[Data records]
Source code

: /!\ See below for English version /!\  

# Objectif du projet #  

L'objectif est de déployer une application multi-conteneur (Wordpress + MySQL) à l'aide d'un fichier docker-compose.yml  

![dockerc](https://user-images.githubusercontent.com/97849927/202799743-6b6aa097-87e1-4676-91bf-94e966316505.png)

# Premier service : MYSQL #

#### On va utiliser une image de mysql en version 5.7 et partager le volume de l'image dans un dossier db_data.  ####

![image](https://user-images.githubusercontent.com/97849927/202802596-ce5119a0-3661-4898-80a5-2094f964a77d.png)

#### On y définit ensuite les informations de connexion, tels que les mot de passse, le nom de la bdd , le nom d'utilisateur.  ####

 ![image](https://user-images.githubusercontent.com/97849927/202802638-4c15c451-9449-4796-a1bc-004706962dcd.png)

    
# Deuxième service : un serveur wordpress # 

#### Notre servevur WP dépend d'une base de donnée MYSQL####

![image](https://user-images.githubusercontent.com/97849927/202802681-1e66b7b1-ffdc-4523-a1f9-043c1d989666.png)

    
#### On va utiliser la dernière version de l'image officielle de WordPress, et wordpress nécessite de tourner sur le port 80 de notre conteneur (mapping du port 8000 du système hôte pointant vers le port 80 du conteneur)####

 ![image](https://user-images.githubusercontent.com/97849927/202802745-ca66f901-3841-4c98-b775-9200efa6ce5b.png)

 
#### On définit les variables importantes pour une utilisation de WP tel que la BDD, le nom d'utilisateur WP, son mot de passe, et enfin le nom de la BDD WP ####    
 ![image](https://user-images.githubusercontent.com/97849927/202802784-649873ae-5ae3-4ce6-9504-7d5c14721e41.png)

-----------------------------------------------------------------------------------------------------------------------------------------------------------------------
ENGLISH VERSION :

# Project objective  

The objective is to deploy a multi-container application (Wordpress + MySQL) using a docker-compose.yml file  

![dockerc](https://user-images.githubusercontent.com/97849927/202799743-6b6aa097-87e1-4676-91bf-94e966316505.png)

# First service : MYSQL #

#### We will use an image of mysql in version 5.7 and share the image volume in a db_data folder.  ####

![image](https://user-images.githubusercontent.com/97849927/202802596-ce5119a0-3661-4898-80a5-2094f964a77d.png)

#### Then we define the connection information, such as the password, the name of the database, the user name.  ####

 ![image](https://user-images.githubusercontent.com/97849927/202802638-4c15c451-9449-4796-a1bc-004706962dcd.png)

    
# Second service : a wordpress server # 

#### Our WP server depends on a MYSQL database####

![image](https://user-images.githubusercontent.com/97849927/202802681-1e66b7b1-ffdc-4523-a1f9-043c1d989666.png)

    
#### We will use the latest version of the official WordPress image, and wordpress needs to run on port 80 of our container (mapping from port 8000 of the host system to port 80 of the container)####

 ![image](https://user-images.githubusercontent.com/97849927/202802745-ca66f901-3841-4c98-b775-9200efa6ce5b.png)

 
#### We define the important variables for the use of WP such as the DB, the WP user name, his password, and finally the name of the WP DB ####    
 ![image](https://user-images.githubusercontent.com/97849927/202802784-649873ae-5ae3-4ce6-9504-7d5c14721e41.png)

Goal of the exercise
Every record shown above should appear again in your answer, unchanged.

Exercise answer
Source code

: /!\ See below for English version /!\  

# Objectif du projet #  

L'objectif est de déployer une application multi-conteneur (Wordpress + MySQL) à l'aide d'un fichier docker-compose.yml  

![dockerc](https://user-images.githubusercontent.com/97849927/202799743-6b6aa097-87e1-4676-91bf-94e966316505.png)

# Premier service : MYSQL #

#### On va utiliser une image de mysql en version 5.7 et partager le volume de l'image dans un dossier db_data.  ####

![image](https://user-images.githubusercontent.com/97849927/202802596-ce5119a0-3661-4898-80a5-2094f964a77d.png)

#### On y définit ensuite les informations de connexion, tels que les mot de passse, le nom de la bdd , le nom d'utilisateur.  ####

 ![image](https://user-images.githubusercontent.com/97849927/202802638-4c15c451-9449-4796-a1bc-004706962dcd.png)

    
# Deuxième service : un serveur wordpress # 

#### Notre servevur WP dépend d'une base de donnée MYSQL####

![image](https://user-images.githubusercontent.com/97849927/202802681-1e66b7b1-ffdc-4523-a1f9-043c1d989666.png)

    
#### On va utiliser la dernière version de l'image officielle de WordPress, et wordpress nécessite de tourner sur le port 80 de notre conteneur (mapping du port 8000 du système hôte pointant vers le port 80 du conteneur)####

 ![image](https://user-images.githubusercontent.com/97849927/202802745-ca66f901-3841-4c98-b775-9200efa6ce5b.png)

 
#### On définit les variables importantes pour une utilisation de WP tel que la BDD, le nom d'utilisateur WP, son mot de passe, et enfin le nom de la BDD WP ####    
 ![image](https://user-images.githubusercontent.com/97849927/202802784-649873ae-5ae3-4ce6-9504-7d5c14721e41.png)

-----------------------------------------------------------------------------------------------------------------------------------------------------------------------
ENGLISH VERSION :

# Project objective  

The objective is to deploy a multi-container application (Wordpress + MySQL) using a docker-compose.yml file  

![dockerc](https://user-images.githubusercontent.com/97849927/202799743-6b6aa097-87e1-4676-91bf-94e966316505.png)

# First service : MYSQL #

#### We will use an image of mysql in version 5.7 and share the image volume in a db_data folder.  ####

![image](https://user-images.githubusercontent.com/97849927/202802596-ce5119a0-3661-4898-80a5-2094f964a77d.png)

#### Then we define the connection information, such as the password, the name of the database, the user name.  ####

 ![image](https://user-images.githubusercontent.com/97849927/202802638-4c15c451-9449-4796-a1bc-004706962dcd.png)

    
# Second service : a wordpress server # 

#### Our WP server depends on a MYSQL database####

![image](https://user-images.githubusercontent.com/97849927/202802681-1e66b7b1-ffdc-4523-a1f9-043c1d989666.png)

    
#### We will use the latest version of the official WordPress image, and wordpress needs to run on port 80 of our container (mapping from port 8000 of the host system to port 80 of the container)####

 ![image](https://user-images.githubusercontent.com/97849927/202802745-ca66f901-3841-4c98-b775-9200efa6ce5b.png)

 
#### We define the important variables for the use of WP such as the DB, the WP user name, his password, and finally the name of the WP DB ####    
 ![image](https://user-images.githubusercontent.com/97849927/202802784-649873ae-5ae3-4ce6-9504-7d5c14721e41.png)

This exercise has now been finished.